In the Secret Life, Dali left a meticulous
account of the background that underpinned the logic of his own
development in art. When the lad breakfasted on toast and honey, he
reported, he was surrounded by oils and etchings, while at school he could
see Millet's Angelas, which was to have such impact on his adult
work. The work adorning the parental walls was mainly by Ramon Pichot
(1872-1925), a neighbour and friend from a family of artists, who at that
time was living in Paris. Around the turn of the century he was associated
with Picasso; in 1905 he exhibited at the autumn Salon in Paris with the
Fauves. Pichot's technique recalled that of Toulouse-Lautrec. When a large
exhibition was devoted to his work in Paris in 1910, Guillaume Apollinaire
wrote in his Chronique d'Art: "Ramon Pichot is one of the stars
among Spanish artists now continuing the tradition of a Goya, even of a
Velazquez, in Pans. Like Pablo Picasso, he is one of those who, building
on the foundations of their high and powerful culture, have applied their
genius and their exacting demands to the visual arts, in which sphere they
are producing works whose influence is continuously growing throughout the
world. [...] Ramon Pichot's wonderful coloured etchings in particular
attest him of the Spanish school. They show gypsies, old sailors, fans and
pomegranate blossom." All of these subjects, treated by Pichot in his own
way, were later to be found in Dali too, who gladly conceded: "I squeezed
from these pictures all the literary residue of 1900, the eroticism of
which burned deep in my throat like a drop of Armagnac swallowed the wrong
way. I remember especially a dancer of the Bal Tabarin dressing. Her face
was perversely naive and she had red hairs under her arms."
In all, it seems fair to say that it was Impressionism
that made the greatest impact on Dali at the earliest stage of his life in
art.
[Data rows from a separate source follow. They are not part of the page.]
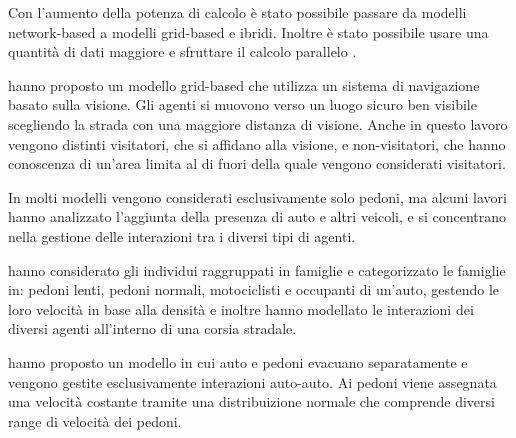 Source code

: Con l'aumento della potenza di calcolo è stato possibile passare da modelli network-based a modelli grid-based e ibridi.
Inoltre è stato possibile usare una quantità di dati maggiore e sfruttare il calcolo parallelo \parencite{wijerathne2013hpc, makinoshima2018enhancing}.

\textcite{wijerathne2013hpc} hanno proposto un modello grid-based che utilizza un sistema di navigazione basato
sulla visione. Gli agenti si muovono verso un luogo sicuro ben visibile scegliendo la strada con una maggiore distanza di visione.
%
Anche in questo lavoro vengono distinti visitatori, che si affidano alla visione, e non-visitatori, che hanno conoscenza di un'area
limita al di fuori della quale vengono considerati visitatori.




In molti modelli vengono considerati esclusivamente solo pedoni, ma alcuni lavori hanno analizzato l'aggiunta della presenza di auto e altri veicoli,
e si concentrano nella gestione delle interazioni tra i diversi tipi di agenti.

\textcite{goto2012tsunami} hanno considerato gli individui raggruppati in famiglie e categorizzato le famiglie in:
pedoni lenti, pedoni normali, motociclisti e occupanti di un'auto, gestendo le loro velocità in base alla densità e inoltre hanno
modellato le interazioni dei diversi agenti all'interno di una corsia stradale.

\textcite{wang2016agent} hanno proposto un modello in cui auto e pedoni evacuano separatamente e vengono gestite esclusivamente interazioni auto-auto. Ai pedoni viene assegnata
una velocità costante tramite una distribuizione normale che comprende diversi range di velocità dei pedoni.

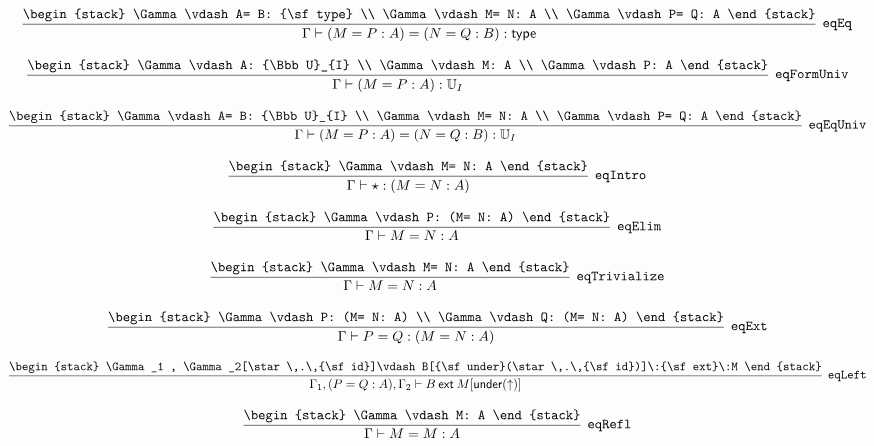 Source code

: \[
\infer[{\tt eqEq}]{\Gamma \vdash (M= P: A)= (N= Q: B): {\sf type}}{
\begin{stack}
\Gamma \vdash A= B: {\sf type}
\\
\Gamma \vdash M= N: A
\\
\Gamma \vdash P= Q: A
\end{stack}}
\]

\[
\infer[{\tt eqFormUniv}]{\Gamma \vdash (M= P: A): {\Bbb U}_{I}}{
\begin{stack}
\Gamma \vdash A: {\Bbb U}_{I}
\\
\Gamma \vdash M: A
\\
\Gamma \vdash P: A
\end{stack}}
\]

\[
\infer[{\tt eqEqUniv}]{\Gamma \vdash (M= P: A)= (N= Q: B): {\Bbb U}_{I}}{
\begin{stack}
\Gamma \vdash A= B: {\Bbb U}_{I}
\\
\Gamma \vdash M= N: A
\\
\Gamma \vdash P= Q: A
\end{stack}}
\]

\[
\infer[{\tt eqIntro}]{\Gamma \vdash \star : (M= N: A)}{
\begin{stack}
\Gamma \vdash M= N: A
\end{stack}}
\]

\[
\infer[{\tt eqElim}]{\Gamma \vdash M= N: A}{
\begin{stack}
\Gamma \vdash P: (M= N: A)
\end{stack}}
\]

\[
\infer[{\tt eqTrivialize}]{\Gamma \vdash M= N: A}{
\begin{stack}
\Gamma \vdash M= N: A
\end{stack}}
\]

\[
\infer[{\tt eqExt}]{\Gamma \vdash P= Q: (M= N: A)}{
\begin{stack}
\Gamma \vdash P: (M= N: A)
\\
\Gamma \vdash Q: (M= N: A)
\end{stack}}
\]

\[
\infer[{\tt eqLeft}]{\Gamma_1 ,(P= Q: A), \Gamma_2 \vdash B\:{\sf ext}\:M[{\sf under}(\uparrow )]}{
\begin{stack}
\Gamma_1 , \Gamma_2[\star \,.\,{\sf id}]\vdash B[{\sf under}(\star \,.\,{\sf id})]\:{\sf ext}\:M
\end{stack}}
\]

\[
\infer[{\tt eqRefl}]{\Gamma \vdash M= M: A}{
\begin{stack}
\Gamma \vdash M: A
\end{stack}}
\]

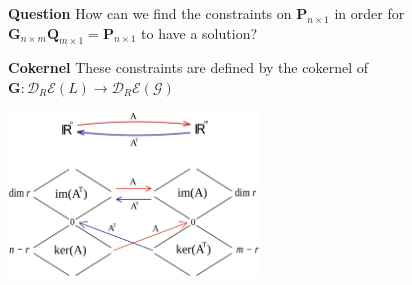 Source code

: \begin{frame}
\begin{block}{\textbf{Question}}
How can we find the constraints on $\mathbf{P}_{n \times 1}$ in order for $\mathbf{G}_{n \times m} \mathbf{Q}_{m \times 1} = \mathbf{P}_{n \times 1}$ to have a solution?
\end{block}
\begin{block}{\textbf{Cokernel}}
These constraints are defined by the cokernel of $\mathbf{G} \colon \mathcal{D}_R\mathcal{E}(L) \rightarrow \mathcal{D}_R\mathcal{E}(\mathcal{G})$
\begin{center}
\includegraphics[width=0.5\textwidth]{fig/fundamental_subspaces.pdf}
\end{center}
\end{block}
\end{frame}

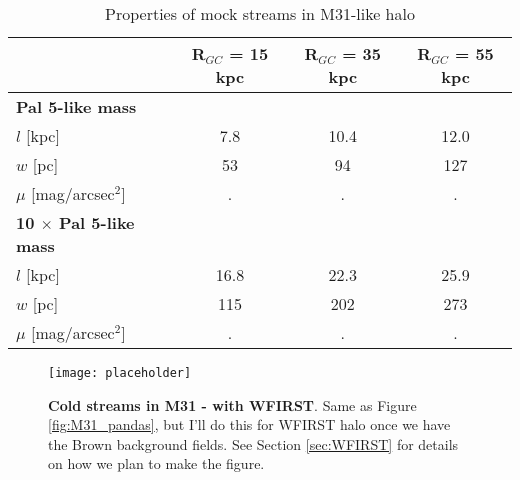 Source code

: \documentclass[twocolumn]{aastex62}
\newcommand{\todo}[1]{{\color{red} TODO: #1}}
\begin{document}
\begin{table*}
\centering
\caption{Properties of mock streams in M31-like halo}
\label{tab:Pal5}
\begin{tabular}{lccc}
\hline
 & {\bf R$_{GC}$ = 15 kpc }&  {\bf R$_{GC}$ = 35 kpc} &  {\bf R$_{GC}$ = 55 kpc} \\ 
 \hline
{\bf Pal 5-like mass} & &&\\
$l$ [kpc] & 7.8 & 10.4 &  12.0  \\
$w$ [pc] & 53 & 94  & 127  \\
$\mu$ [mag/arcsec$^2$] &. &.  &.  \\
\hline
{\bf 10 $\times$ Pal 5-like mass} & &&\\ 
$l$ [kpc] &16.8 & 22.3 & 25.9 \\
$w$ [pc]& 115 & 202 & 273  \\
$\mu$ [mag/arcsec$^2$] &. &.  &.  \\

\hline 
\end{tabular}
\end{table*}




\begin{figure}
\centerline{\texttt{[image: placeholder]}}
\caption{{\bf Cold streams in M31 - with WFIRST}. Same as Figure \ref{fig:M31_pandas}, but I'll do this for WFIRST halo once we have the Brown background fields. See Section \ref{sec:WFIRST} for details on how we plan to make the figure.}
\label{fig:M31_wfirst}
\end{figure}
\end{document}
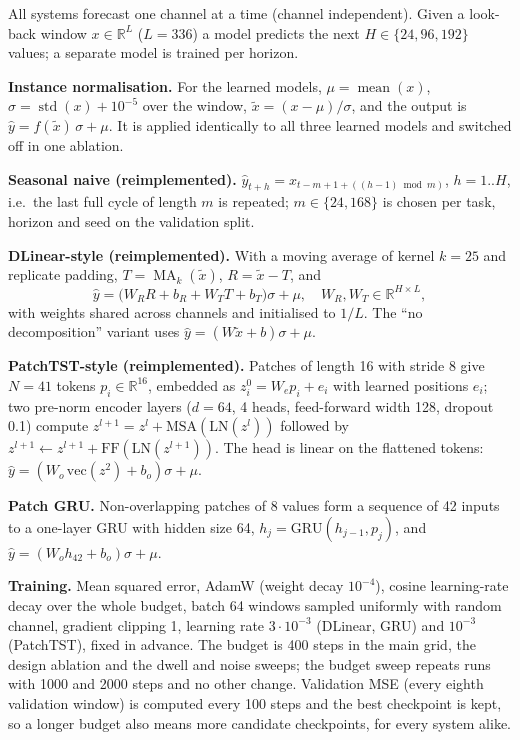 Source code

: All systems forecast one channel at a time (channel independent). Given a look-back window $x\in\mathbb{R}^{L}$ ($L=336$) a model predicts the next $H\in\{24,96,192\}$ values; a separate model is trained per horizon.

\textbf{Instance normalisation.} For the learned models, $\mu=\operatorname{mean}(x)$, $\sigma=\operatorname{std}(x)+10^{-5}$ over the window, $\tilde x=(x-\mu)/\sigma$, and the output is $\hat y=f(\tilde x)\,\sigma+\mu$. It is applied identically to all three learned models and switched off in one ablation.

\textbf{Seasonal naive (reimplemented).} $\hat y_{t+h}=x_{t-m+1+((h-1)\bmod m)}$, $h=1..H$, i.e.\ the last full cycle of length $m$ is repeated; $m\in\{24,168\}$ is chosen per task, horizon and seed on the validation split.

\textbf{DLinear-style (reimplemented).} With a moving average of kernel $k=25$ and replicate padding, $T=\operatorname{MA}_k(\tilde x)$, $R=\tilde x-T$, and
\begin{equation}\hat y=\big(W_R R + b_R + W_T T + b_T\big)\sigma+\mu,\quad W_R,W_T\in\mathbb{R}^{H\times L},\end{equation}
with weights shared across channels and initialised to $1/L$. The ``no decomposition'' variant uses $\hat y=(W\tilde x+b)\sigma+\mu$.

\textbf{PatchTST-style (reimplemented).} Patches of length 16 with stride 8 give $N=41$ tokens $p_i\in\mathbb{R}^{16}$, embedded as $z_i^{0}=W_e p_i+e_i$ with learned positions $e_i$; two pre-norm encoder layers ($d=64$, 4 heads, feed-forward width 128, dropout 0.1) compute $z^{l+1}=z^l+\mathrm{MSA}(\mathrm{LN}(z^l))$ followed by $z^{l+1}\leftarrow z^{l+1}+\mathrm{FF}(\mathrm{LN}(z^{l+1}))$. The head is linear on the flattened tokens: $\hat y=(W_o\,\mathrm{vec}(z^{2})+b_o)\sigma+\mu$.

\textbf{Patch GRU.} Non-overlapping patches of 8 values form a sequence of 42 inputs to a one-layer GRU with hidden size 64, $h_j=\mathrm{GRU}(h_{j-1},p_j)$, and $\hat y=(W_o h_{42}+b_o)\sigma+\mu$.

\textbf{Training.} Mean squared error, AdamW (weight decay $10^{-4}$), cosine learning-rate decay over the whole budget, batch 64 windows sampled uniformly with random channel, gradient clipping 1, learning rate $3\cdot10^{-3}$ (DLinear, GRU) and $10^{-3}$ (PatchTST), fixed in advance. The budget is 400 steps in the main grid, the design ablation and the dwell and noise sweeps; the budget sweep repeats runs with 1000 and 2000 steps and no other change. Validation MSE (every eighth validation window) is computed every 100 steps and the best checkpoint is kept, so a longer budget also means more candidate checkpoints, for every system alike.

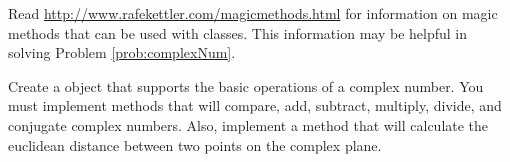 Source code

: \begin{problem}
Read \url{http://www.rafekettler.com/magicmethods.html} for information on magic methods that can be used with classes.
This information may be helpful in solving Problem \ref{prob:complexNum}.
\end{problem}

\begin{problem}
Create a  object that supports the basic operations of a complex number.
You must implement methods that will compare, add, subtract, multiply, divide, and conjugate complex numbers.
Also, implement a  method that will calculate the euclidean distance between two points on the complex plane.
\label{prob:complexNum}
\end{problem}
For the impressionable youngster, it represented a first contact with
an aesthetic he would be questing for his whole life long: anti-academic,
revolutionary. "I did not have eyes enough to see all that I wanted to see
in those thick and formless daubs of paint, which seemed to splash the
canvas as if by chance, in the most capricious and nonchalant fashion. Yet
as one looked at them from a certain distance and squinting one's
eyes, suddenly there occurred that
incomprehensible miracle of vision by virtue of which this musically
colored medley became organized, transformed into pure reality. The air,
the distances, the instantaneous luminous moment, the entire world of
phenomena sprang from the chaos!"
To re-invent Impressionism for himself, to grasp its
principles of light and colour, Dali took to carrying around with him a
crystal carafe stopper that was in the dining room, apparently unneeded.
He would observe the daily scene through this stopper,
"impressionistically" transforming it: "[...] the paintings that filled me
with the greatest wonder were the most recent ones, in which deliquescent
Impressionism ended in certain canvases by frankly adopting in an almost
uniform manner the pointilliste formula. The systematic
juxtaposition of orange and violet produced in me a kind of illusion and
sentimental joy like that which I had always experienced in looking at
objects through a prism, which edged them with the colors of the rainbow."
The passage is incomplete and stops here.